Pekan Berdarah atau Cuan? 11 Kabar Genting Menanti: The Fed - Utang RI
- Pasar keuangan Indonesia kompak tertekan pada akhir pekan lalu. IHSG, rupiah, dan harga SBN melemah.
- Wall Street bangkit setelah melemah empat hari beruntun seiring penurunan harga minyak.
- Dampak inflasi AS, keputusan suku bunga The Fed dan BOJ, serta data ekonomi China akan menjadi penggerak pasar pekan ini.
Jakarta, CNBC Indonesia - Indeks Harga Saham Gabungan (IHSG), rupiah, dan harga Surat Berharga Negara (SBN) kompak tertekan pada perdagangan terakhir pekan lalu.
Memasuki perdagangan awal pekan ini, Senin (24/9/2026), pasar keuangan Indonesia diperkirakan masih akan menghadapi berbagai dinamika.
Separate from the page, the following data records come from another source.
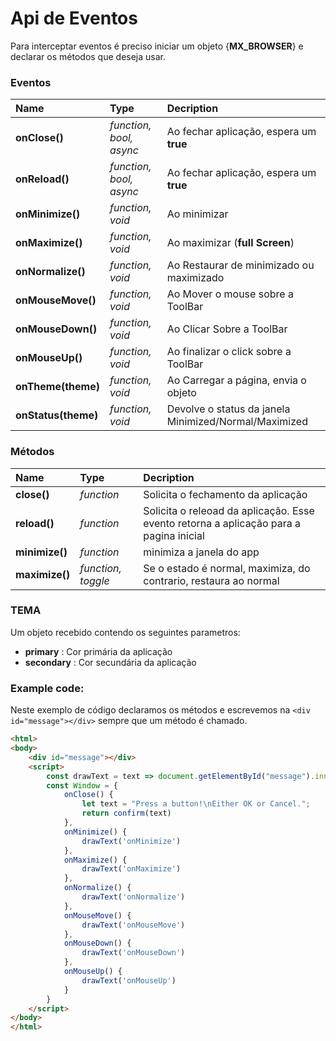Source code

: # Api de Eventos

Para interceptar eventos é preciso iniciar um objeto {**MX_BROWSER**} e declarar os métodos que deseja usar.

### Eventos

|  Name | Type  | Decription   |
| :------------ | :------------ | :------------ |
| **onClose()** | *function, bool, async* |  Ao fechar aplicação, espera um **true**  |
| **onReload()** | *function, bool, async* |  Ao fechar aplicação, espera um **true**  |
| **onMinimize()** | *function, void* |  Ao minimizar  |
|**onMaximize()** | *function, void* |  Ao maximizar (**full Screen**)  |
|**onNormalize()** | *function, void* |  Ao Restaurar de minimizado ou maximizado  |
|**onMouseMove()** | *function, void* |  Ao Mover o mouse sobre a ToolBar |
|**onMouseDown()** | *function, void* |  Ao Clicar Sobre a ToolBar |
|**onMouseUp()**  | *function, void* |  Ao finalizar o click sobre a ToolBar |
|**onTheme(theme)**  | *function, void* |  Ao Carregar a página, envia o objeto |
|**onStatus(theme)**  | *function, void* |  Devolve o status da janela Minimized/Normal/Maximized |


### Métodos
|  Name | Type  | Decription   |
| :------------ | :------------ | :------------ |
| **close()** | *function* |  Solicita o fechamento da aplicação |
| **reload()** | *function* |  Solicita o releoad da aplicação. Esse evento retorna a aplicação para a pagina inicial |
| **minimize()** | *function* | minimiza a janela do app  |
| **maximize()** | *function, toggle* |  Se o estado é normal, maximiza, do contrario, restaura ao normal  |

### TEMA
Um objeto recebido contendo os seguintes parametros:

- **primary** : Cor primária da aplicação
- **secondary** : Cor secundária da aplicação


### Example code:
Neste exemplo de código declaramos os métodos e escrevemos na `<div id="message"></div>`  sempre que um método é chamado.

```html
<html>
<body>
    <div id="message"></div>
    <script>
        const drawText = text => document.getElementById("message").innerText = text;
        const Window = {
            onClose() {
                let text = "Press a button!\nEither OK or Cancel.";
                return confirm(text)
            },
            onMinimize() {
                drawText('onMinimize')
            },
            onMaximize() {
                drawText('onMaximize')
            },
            onNormalize() {
                drawText('onNormalize')
            },
            onMouseMove() {
                drawText('onMouseMove')
            },
            onMouseDown() {
                drawText('onMouseDown')
            },
            onMouseUp() {
                drawText('onMouseUp')
            }
        }
    </script>
</body>
</html>
```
Selengkapnya mengenai penggerakan sentimen pasar keuangan hari ini dan sepekan ke depan bisa dibaca pada halaman 2 artikel ini.
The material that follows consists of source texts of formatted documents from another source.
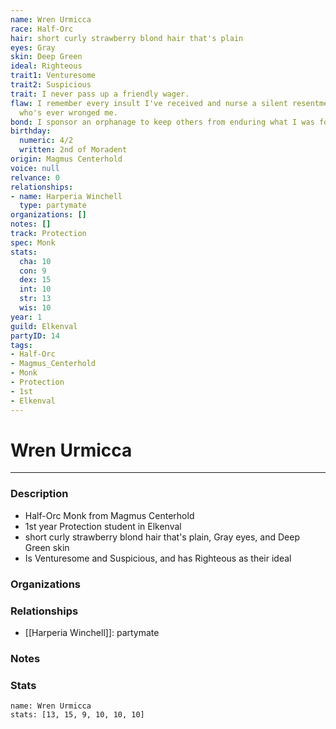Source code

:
 ```yaml
---
name: Wren Urmicca
race: Half-Orc
hair: short curly strawberry blond hair that's plain
eyes: Gray
skin: Deep Green
ideal: Righteous
trait1: Venturesome
trait2: Suspicious
trait: I never pass up a friendly wager.
flaw: I remember every insult I've received and nurse a silent resentment toward anyone
  who's ever wronged me.
bond: I sponsor an orphanage to keep others from enduring what I was forced to endure.
birthday:
  numeric: 4/2
  written: 2nd of Moradent
origin: Magmus Centerhold
voice: null
relvance: 0
relationships:
- name: Harperia Winchell
  type: partymate
organizations: []
notes: []
track: Protection
spec: Monk
stats:
  cha: 10
  con: 9
  dex: 15
  int: 10
  str: 13
  wis: 10
year: 1
guild: Elkenval
partyID: 14
tags:
- Half-Orc
- Magmus_Centerhold
- Monk
- Protection
- 1st
- Elkenval
---
```

# Wren Urmicca
---
### Description
- Half-Orc Monk from Magmus Centerhold
- 1st year Protection student in Elkenval
- short curly strawberry blond hair that's plain, Gray eyes, and Deep Green skin
- Is Venturesome and Suspicious, and has Righteous as their ideal

### Organizations

### Relationships
- [[Harperia Winchell]]: partymate

### Notes

### Stats
```statblock
name: Wren Urmicca
stats: [13, 15, 9, 10, 10, 10]
```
IHSG kembali berakhir di zona merah pada perdagangan Jumat (11/9/2026). Meski demikian, indeks berhasil memangkas koreksi setelah sempat tertekan tajam pada awal perdagangan.
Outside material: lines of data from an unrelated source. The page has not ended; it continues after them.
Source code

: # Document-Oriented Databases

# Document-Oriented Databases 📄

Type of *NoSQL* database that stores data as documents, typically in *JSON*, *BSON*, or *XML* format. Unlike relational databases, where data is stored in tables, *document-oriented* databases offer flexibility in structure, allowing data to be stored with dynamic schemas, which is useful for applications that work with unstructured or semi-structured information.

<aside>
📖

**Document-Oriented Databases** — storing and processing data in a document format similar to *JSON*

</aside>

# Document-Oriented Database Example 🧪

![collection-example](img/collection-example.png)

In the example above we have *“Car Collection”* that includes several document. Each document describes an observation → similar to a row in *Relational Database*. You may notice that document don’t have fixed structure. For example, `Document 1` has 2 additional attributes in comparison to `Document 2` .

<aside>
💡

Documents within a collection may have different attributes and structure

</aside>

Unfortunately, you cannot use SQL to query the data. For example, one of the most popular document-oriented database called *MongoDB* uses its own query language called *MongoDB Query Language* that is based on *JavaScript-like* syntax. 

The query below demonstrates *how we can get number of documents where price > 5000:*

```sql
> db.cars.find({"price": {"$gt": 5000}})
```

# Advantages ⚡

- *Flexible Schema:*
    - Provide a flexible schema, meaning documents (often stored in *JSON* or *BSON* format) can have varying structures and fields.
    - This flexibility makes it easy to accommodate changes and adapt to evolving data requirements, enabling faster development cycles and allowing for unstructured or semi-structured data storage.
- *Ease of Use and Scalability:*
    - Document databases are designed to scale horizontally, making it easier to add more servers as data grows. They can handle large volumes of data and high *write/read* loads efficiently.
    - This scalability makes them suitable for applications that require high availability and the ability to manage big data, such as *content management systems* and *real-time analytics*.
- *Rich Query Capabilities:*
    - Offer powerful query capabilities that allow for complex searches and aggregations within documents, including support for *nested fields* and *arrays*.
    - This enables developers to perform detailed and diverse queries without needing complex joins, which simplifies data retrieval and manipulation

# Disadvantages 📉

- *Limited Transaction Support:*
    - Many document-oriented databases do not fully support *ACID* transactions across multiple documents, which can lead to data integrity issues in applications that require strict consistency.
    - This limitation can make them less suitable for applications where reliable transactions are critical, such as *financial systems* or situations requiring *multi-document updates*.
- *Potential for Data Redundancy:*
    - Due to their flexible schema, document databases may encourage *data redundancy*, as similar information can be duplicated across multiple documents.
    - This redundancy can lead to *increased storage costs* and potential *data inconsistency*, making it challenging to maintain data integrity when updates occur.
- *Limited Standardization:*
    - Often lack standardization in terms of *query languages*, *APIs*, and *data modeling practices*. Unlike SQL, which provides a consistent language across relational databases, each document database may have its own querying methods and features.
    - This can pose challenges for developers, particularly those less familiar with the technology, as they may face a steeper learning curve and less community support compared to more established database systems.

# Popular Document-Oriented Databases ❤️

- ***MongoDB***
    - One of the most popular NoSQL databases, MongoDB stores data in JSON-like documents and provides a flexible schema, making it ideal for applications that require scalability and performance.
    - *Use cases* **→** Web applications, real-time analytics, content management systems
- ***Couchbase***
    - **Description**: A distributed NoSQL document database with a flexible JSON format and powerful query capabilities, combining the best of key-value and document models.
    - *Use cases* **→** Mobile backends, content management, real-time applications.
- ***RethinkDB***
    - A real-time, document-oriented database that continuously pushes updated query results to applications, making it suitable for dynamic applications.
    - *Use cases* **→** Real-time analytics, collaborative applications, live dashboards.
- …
Berdasarkan data Bursa Efek Indonesia (BEI), IHSG ditutup turun 47,96 poin atau 0,73% ke posisi 6.541,38. Indeks sempat merosot sekitar 1,8% pada awal sesi pertama hingga menyentuh level terendah 6.462,96.
Tekanan kemudian berkurang menjelang penutupan. IHSG berhasil naik dari posisi terendahnya dan mengakhiri perdagangan tidak jauh dari level tertinggi harian sebesar 6.552,70.